When an influx of solar wind particles slam into Earth's magnetosphere, they can overload the magnetic-field lines, causing them to snap, disconnect and then reconnect. Magnetic reconnection, as the process is called, can release energy that accelerates charged particles down the funnel-shaped cusps and into our atmosphere, where they collide with molecules and, if a solar storm is intense enough, generate auroral lights.
When TRACERS launches — expected to be no earlier than late July — it will seek to learn more about the magnetic-reconnection process and how space weather affects our planet.
"What we'll learn from TRACERS is critical for understanding, and eventually predicting, how energy from our sun impacts not only the Earth, but also our space- and ground-based assets, whether it be GPS or communications signals, power grids, space assets or our astronauts working in space," said Joe Westlake, Director of NASA's Heliophysics Division, in a NASA teleconference.
Historically, the problem in studying magnetic reconnection has been that when a satellite flies through the region of reconnection and captures data, all it sees is a snapshot. Then, 90 minutes or so later on its next orbit, it takes another snapshot. In that elapsed time, the region may have changed, but it's impossible to tell from those snapshots why it's different. It could be because the system itself is changing, or the magnetic-reconnection coupling process between the solar wind and Earth's magnetosphere is moving about — or maybe it is switching on and off.

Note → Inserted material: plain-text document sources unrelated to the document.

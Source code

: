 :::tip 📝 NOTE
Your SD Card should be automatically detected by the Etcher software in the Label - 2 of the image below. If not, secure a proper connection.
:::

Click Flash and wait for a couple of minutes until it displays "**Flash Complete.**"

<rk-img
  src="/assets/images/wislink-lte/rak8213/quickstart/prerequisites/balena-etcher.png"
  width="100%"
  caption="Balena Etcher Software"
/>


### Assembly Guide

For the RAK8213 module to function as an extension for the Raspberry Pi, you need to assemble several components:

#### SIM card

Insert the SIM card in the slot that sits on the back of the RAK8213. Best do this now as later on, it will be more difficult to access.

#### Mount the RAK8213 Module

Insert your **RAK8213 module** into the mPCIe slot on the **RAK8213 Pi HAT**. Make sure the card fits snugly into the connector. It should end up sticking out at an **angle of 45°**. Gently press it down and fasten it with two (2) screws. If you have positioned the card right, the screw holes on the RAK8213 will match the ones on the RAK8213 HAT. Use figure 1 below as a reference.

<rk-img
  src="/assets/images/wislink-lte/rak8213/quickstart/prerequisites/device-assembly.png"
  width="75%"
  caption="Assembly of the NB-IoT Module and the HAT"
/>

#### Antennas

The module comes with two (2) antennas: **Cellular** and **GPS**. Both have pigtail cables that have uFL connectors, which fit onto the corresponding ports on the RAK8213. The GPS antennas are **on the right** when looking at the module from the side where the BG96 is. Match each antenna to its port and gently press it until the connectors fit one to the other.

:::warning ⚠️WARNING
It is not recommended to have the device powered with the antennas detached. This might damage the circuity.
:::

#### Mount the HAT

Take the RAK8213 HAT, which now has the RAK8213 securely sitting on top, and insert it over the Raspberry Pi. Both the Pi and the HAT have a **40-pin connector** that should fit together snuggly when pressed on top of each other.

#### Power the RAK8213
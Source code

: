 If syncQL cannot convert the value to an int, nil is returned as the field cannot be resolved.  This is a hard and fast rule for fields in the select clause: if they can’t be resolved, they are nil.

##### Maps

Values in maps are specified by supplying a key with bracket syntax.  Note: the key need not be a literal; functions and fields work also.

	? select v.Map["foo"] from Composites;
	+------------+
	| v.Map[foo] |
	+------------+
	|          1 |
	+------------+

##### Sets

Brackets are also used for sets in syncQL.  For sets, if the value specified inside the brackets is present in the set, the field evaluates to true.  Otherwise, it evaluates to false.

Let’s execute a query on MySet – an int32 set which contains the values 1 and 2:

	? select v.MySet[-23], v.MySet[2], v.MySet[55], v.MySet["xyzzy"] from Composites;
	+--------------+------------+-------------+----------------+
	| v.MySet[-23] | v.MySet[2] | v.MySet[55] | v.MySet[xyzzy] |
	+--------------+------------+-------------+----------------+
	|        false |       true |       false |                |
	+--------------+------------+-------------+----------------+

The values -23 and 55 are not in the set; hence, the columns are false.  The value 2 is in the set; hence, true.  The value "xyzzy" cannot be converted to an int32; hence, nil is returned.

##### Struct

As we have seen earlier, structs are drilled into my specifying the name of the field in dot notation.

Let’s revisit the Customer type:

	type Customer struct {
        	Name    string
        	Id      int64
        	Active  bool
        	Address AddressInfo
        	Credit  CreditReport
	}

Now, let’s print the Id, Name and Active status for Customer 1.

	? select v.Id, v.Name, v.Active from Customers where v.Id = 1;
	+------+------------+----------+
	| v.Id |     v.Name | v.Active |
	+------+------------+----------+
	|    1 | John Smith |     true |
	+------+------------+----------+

"These are fundamental things that we need to understand," said TRACERS' principal investigator, David Miles of the University of Iowa, in the same teleconference.
That's why TRACERS is important, because it is two satellites working in tandem rather than being a lone magnetic explorer.
"They're going to follow each other at a very close separation," said Miles. "So, one spacecraft goes through, and within two minutes the second spacecraft comes through, and that gives us two closely spaced measurements."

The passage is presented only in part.